::: Exercise data :::

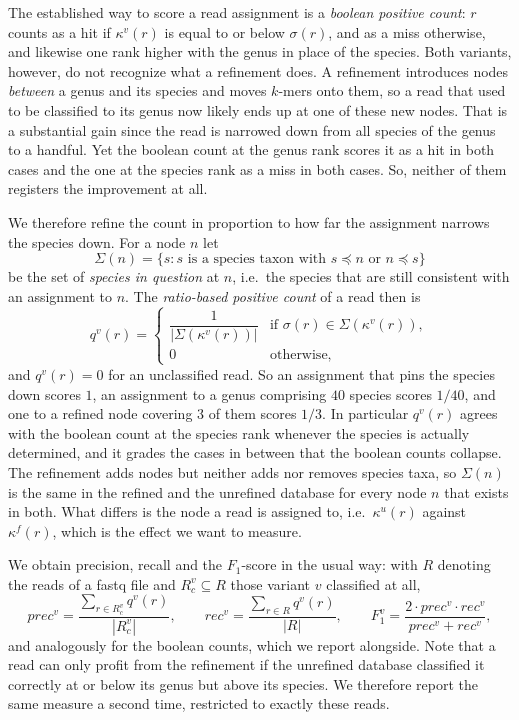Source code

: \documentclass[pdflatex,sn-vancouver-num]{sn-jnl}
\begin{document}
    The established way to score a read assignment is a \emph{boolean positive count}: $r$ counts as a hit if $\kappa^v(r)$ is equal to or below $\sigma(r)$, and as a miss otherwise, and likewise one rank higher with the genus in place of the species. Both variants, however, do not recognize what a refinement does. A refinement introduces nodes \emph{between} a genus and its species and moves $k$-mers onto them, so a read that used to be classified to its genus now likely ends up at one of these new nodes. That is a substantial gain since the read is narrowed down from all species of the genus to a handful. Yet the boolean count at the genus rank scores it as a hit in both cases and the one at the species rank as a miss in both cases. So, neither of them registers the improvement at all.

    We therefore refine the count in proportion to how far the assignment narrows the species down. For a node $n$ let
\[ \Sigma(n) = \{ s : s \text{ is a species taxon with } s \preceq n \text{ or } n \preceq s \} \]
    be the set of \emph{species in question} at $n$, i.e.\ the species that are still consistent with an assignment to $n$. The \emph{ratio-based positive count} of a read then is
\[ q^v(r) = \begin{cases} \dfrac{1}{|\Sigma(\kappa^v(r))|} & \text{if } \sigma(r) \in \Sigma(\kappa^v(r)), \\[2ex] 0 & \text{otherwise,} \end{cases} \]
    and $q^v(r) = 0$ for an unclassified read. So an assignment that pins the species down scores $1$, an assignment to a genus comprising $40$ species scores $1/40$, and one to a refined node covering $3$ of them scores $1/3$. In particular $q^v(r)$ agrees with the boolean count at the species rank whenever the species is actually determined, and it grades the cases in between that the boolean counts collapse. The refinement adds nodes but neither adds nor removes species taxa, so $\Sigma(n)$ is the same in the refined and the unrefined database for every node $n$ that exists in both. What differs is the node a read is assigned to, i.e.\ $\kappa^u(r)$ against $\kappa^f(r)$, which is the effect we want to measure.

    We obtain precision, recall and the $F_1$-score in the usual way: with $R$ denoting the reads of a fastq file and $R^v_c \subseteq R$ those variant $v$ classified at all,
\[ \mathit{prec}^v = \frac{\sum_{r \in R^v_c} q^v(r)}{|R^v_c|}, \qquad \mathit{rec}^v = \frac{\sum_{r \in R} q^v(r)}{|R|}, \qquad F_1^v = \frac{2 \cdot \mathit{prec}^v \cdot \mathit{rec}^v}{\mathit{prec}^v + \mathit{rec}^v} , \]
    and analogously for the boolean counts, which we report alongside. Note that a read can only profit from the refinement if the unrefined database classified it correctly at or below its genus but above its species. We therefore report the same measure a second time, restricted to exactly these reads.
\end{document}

:::
::: Exercise data :::

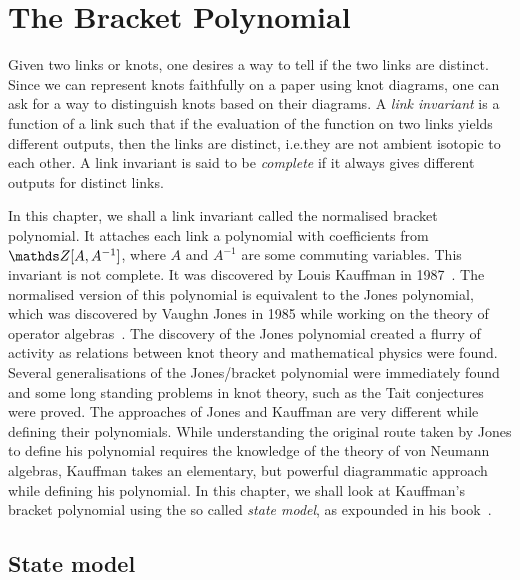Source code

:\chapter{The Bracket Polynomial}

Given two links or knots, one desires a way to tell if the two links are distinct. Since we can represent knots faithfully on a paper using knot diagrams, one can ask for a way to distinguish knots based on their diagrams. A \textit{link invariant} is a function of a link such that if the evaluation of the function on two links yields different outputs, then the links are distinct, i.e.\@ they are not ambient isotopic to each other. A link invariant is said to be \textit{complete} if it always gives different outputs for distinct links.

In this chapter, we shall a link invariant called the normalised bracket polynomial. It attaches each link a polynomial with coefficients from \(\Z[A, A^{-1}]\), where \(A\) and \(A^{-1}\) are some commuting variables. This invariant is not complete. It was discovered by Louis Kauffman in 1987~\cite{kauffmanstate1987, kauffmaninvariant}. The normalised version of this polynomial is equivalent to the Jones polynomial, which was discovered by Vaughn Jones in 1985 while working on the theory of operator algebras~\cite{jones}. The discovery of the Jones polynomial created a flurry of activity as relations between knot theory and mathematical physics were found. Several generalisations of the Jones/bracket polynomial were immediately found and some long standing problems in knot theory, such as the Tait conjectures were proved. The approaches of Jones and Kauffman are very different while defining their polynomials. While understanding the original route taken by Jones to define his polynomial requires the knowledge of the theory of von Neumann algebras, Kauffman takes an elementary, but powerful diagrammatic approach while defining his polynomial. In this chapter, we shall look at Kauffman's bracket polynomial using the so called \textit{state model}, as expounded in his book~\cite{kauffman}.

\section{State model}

:::

◆ Action item ◆
Only the number is needed: please work out how many lines in the data contain the string "therefore".

◆ Exercise answer ◆
2